Instructions for the task -
When a line in the material contains the word "Registry", copy it.

Material for this task -

──────────

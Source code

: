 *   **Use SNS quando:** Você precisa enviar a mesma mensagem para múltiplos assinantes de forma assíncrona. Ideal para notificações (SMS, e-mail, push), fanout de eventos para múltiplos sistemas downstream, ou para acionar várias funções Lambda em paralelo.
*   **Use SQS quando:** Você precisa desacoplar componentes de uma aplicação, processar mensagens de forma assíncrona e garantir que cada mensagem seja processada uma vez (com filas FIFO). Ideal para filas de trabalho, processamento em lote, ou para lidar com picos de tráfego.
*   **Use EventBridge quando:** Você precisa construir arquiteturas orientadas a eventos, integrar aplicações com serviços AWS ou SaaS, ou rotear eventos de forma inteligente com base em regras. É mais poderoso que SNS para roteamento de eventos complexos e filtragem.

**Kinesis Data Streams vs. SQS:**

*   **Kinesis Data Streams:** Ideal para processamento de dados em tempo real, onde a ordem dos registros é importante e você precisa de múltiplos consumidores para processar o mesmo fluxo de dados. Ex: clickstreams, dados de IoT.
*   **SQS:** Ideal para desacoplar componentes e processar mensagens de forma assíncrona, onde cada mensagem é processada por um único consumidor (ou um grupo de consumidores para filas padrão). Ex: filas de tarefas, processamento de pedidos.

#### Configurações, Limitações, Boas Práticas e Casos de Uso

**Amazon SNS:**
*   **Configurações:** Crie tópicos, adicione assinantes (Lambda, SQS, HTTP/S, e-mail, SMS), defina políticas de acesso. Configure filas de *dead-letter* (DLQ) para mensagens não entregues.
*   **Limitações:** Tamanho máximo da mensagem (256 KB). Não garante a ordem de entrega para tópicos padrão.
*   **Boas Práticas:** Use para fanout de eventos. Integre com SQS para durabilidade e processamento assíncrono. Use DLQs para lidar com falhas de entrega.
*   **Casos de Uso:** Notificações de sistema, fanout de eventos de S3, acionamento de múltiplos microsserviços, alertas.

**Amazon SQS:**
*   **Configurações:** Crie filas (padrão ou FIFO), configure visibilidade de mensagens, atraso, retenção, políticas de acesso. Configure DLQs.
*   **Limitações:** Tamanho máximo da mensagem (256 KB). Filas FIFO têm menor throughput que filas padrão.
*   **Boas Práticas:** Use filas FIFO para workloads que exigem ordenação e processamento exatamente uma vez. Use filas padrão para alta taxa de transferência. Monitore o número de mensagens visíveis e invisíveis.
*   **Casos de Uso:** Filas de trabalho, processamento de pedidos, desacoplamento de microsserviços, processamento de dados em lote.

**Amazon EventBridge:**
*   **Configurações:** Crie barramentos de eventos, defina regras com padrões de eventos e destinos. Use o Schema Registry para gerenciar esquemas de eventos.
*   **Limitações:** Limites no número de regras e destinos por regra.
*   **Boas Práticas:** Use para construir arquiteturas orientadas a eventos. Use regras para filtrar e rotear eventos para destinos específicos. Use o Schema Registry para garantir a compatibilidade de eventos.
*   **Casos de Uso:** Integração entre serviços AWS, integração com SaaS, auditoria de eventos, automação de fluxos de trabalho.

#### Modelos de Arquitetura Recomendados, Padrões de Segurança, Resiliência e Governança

──────────

Written solution -
*   **Configurações:** Crie barramentos de eventos, defina regras com padrões de eventos e destinos. Use o Schema Registry para gerenciar esquemas de eventos.
*   **Boas Práticas:** Use para construir arquiteturas orientadas a eventos. Use regras para filtrar e rotear eventos para destinos específicos. Use o Schema Registry para garantir a compatibilidade de eventos.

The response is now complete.